Facebook to stop spending against California privacy effort
Facebook says it will stop spending money to fight a proposed California ballot initiative aimed at giving consumers more control over their data.
The measure, known as the "California Consumer Privacy Act," would require companies to disclose upon request what types of personal information they collect about someone and whether they've sold it.
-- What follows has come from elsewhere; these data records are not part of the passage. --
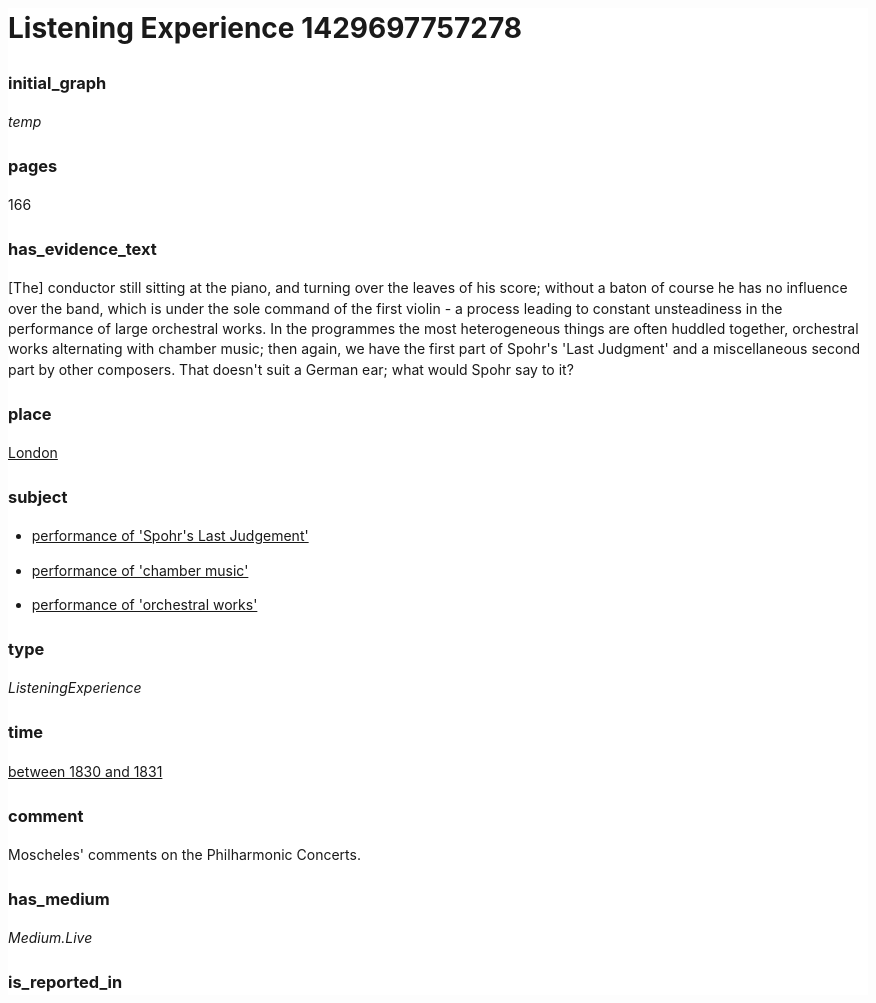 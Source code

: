 # Listening Experience 1429697757278

### initial_graph


*temp*

### pages


166

### has_evidence_text


[The] conductor still sitting at the piano, and turning over the leaves of his score; without a baton of course he has no influence over the band, which is under the sole command of the first violin - a process leading to constant unsteadiness in the performance of large orchestral works. In the programmes the most heterogeneous things are often huddled together, orchestral works alternating with chamber music; then again, we have the first part of Spohr's 'Last Judgment' and a miscellaneous second part by other composers. That doesn't suit a German ear; what would Spohr say to it?

### place


[London](#London)

### subject

 - [performance of 'Spohr's Last Judgement'](#performance-of-'Spohr's-Last-Judgement')

 - [performance of 'chamber music'](#performance-of-'chamber-music')

 - [performance of 'orchestral works'](#performance-of-'orchestral-works')

### type


*ListeningExperience*

### time


[between 1830 and 1831](#between-1830-and-1831)

### comment


Moscheles' comments on the Philharmonic Concerts.

### has_medium


*Medium.Live*

### is_reported_in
It also would allow customers to opt out of having their data sold.
The company made the announcement Wednesday as chief executive Mark Zuckerberg underwent questioning from Congress about the handling of user data.
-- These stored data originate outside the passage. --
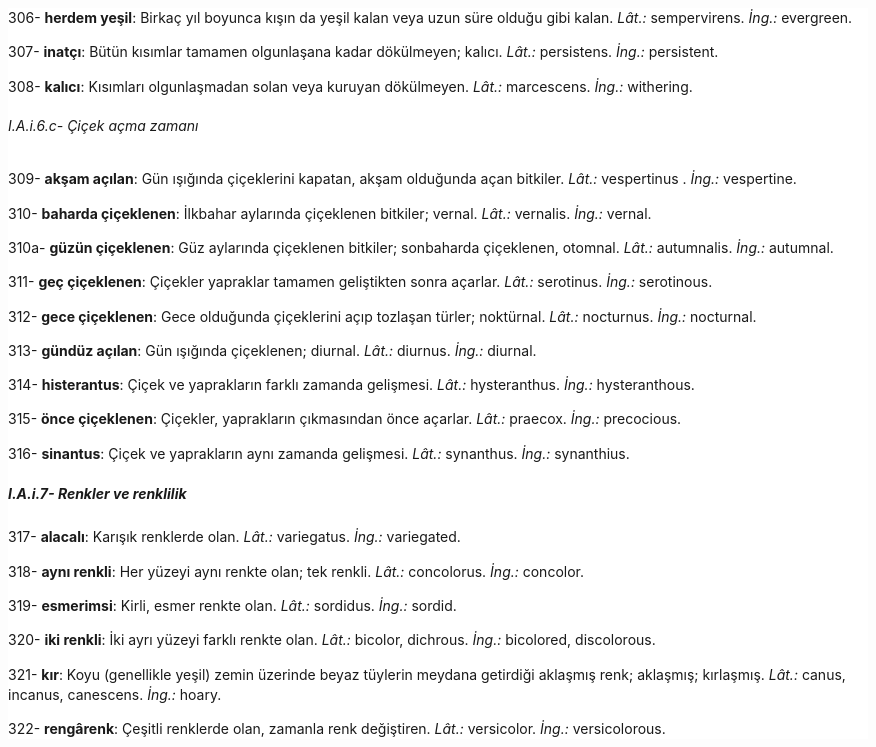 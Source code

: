 306- **herdem yeşil**: Birkaç yıl boyunca kışın da yeşil kalan veya uzun süre olduğu gibi kalan. _Lât.:_ 
sempervirens. _İng.:_ evergreen.

307- **inatçı**: Bütün kısımlar tamamen olgunlaşana kadar dökülmeyen; kalıcı. _Lât.:_ persistens. _İng.:_ 
persistent.

308- **kalıcı**: Kısımları olgunlaşmadan solan veya kuruyan dökülmeyen. _Lât.:_ marcescens. _İng.:_ 
withering.

###### I.A.i.6.c- Çiçek açma zamanı

309- **akşam açılan**: Gün ışığında çiçeklerini kapatan, akşam olduğunda açan bitkiler. _Lât.:_ 
vespertinus . _İng.:_ vespertine.

310- **baharda çiçeklenen**: İlkbahar aylarında çiçeklenen bitkiler; vernal. _Lât.:_ vernalis. _İng.:_ vernal.

310a- **güzün çiçeklenen**: Güz aylarında çiçeklenen bitkiler; sonbaharda çiçeklenen, otomnal. _Lât.:_ 
autumnalis. _İng.:_ autumnal.

311- **geç çiçeklenen**: Çiçekler yapraklar tamamen geliştikten sonra açarlar. _Lât.:_ serotinus. _İng.:_ 
serotinous.

312- **gece çiçeklenen**: Gece olduğunda çiçeklerini açıp tozlaşan türler; noktürnal. _Lât.:_ nocturnus.
_İng.:_ nocturnal.

313- **gündüz açılan**: Gün ışığında çiçeklenen; diurnal. _Lât.:_ diurnus. _İng.:_ diurnal.

314- **histerantus**: Çiçek ve yaprakların farklı zamanda gelişmesi. _Lât.:_ hysteranthus. _İng.:_ 
hysteranthous.

315- **önce çiçeklenen**: Çiçekler, yaprakların çıkmasından önce açarlar. _Lât.:_ praecox. _İng.:_ precocious.

316- **sinantus**: Çiçek ve yaprakların aynı zamanda gelişmesi. _Lât.:_ synanthus. _İng.:_ synanthius.

##### I.A.i.7- Renkler ve renklilik

317- **alacalı**: Karışık renklerde olan. _Lât.:_ variegatus. _İng.:_ variegated.

318- **aynı renkli**: Her yüzeyi aynı renkte olan; tek renkli. _Lât.:_ concolorus. _İng.:_ concolor.

319- **esmerimsi**: Kirli, esmer renkte olan. _Lât.:_ sordidus. _İng.:_ sordid.

320- **iki renkli**: İki ayrı yüzeyi farklı renkte olan. _Lât.:_ bicolor, dichrous. _İng.:_ bicolored, discolorous.

321- **kır**: Koyu (genellikle yeşil) zemin üzerinde beyaz tüylerin meydana getirdiği aklaşmış renk;
aklaşmış; kırlaşmış. _Lât.:_ canus, incanus, canescens. _İng.:_ hoary.

322- **rengârenk**: Çeşitli renklerde olan, zamanla renk değiştiren. _Lât.:_ versicolor. _İng.:_ versicolorous.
Pressure has mounted on Facebook to explain its privacy controls following revelations that a Republican-linked firm conducted widespread data harvesting.
Facebook had donated $200,000 to a committee opposing the initiative in California—part of a $1 million effort by tech giants to keep it off the November ballot.
Facebook said it ended its support "to focus our efforts on supporting reasonable privacy measures in California."
Proponents of the ballot measure applauded the move.
"We are thrilled," said Mary Ross, president of Californians for Consumer Privacy.
The California Chamber of Commerce and other groups are fighting to keep the measure off the ballot through the "Committee to Protect California Jobs." Google, AT&T, Verizon and Comcast also contributed $200,000 each to that effort in February.
Committee spokesman Steve Maviglio said the measure would hurt California's economy.
"It is unworkable and requires the internet in California to operate differently—limiting our choices, hurting our businesses, and cutting our connection to the global economy," he said.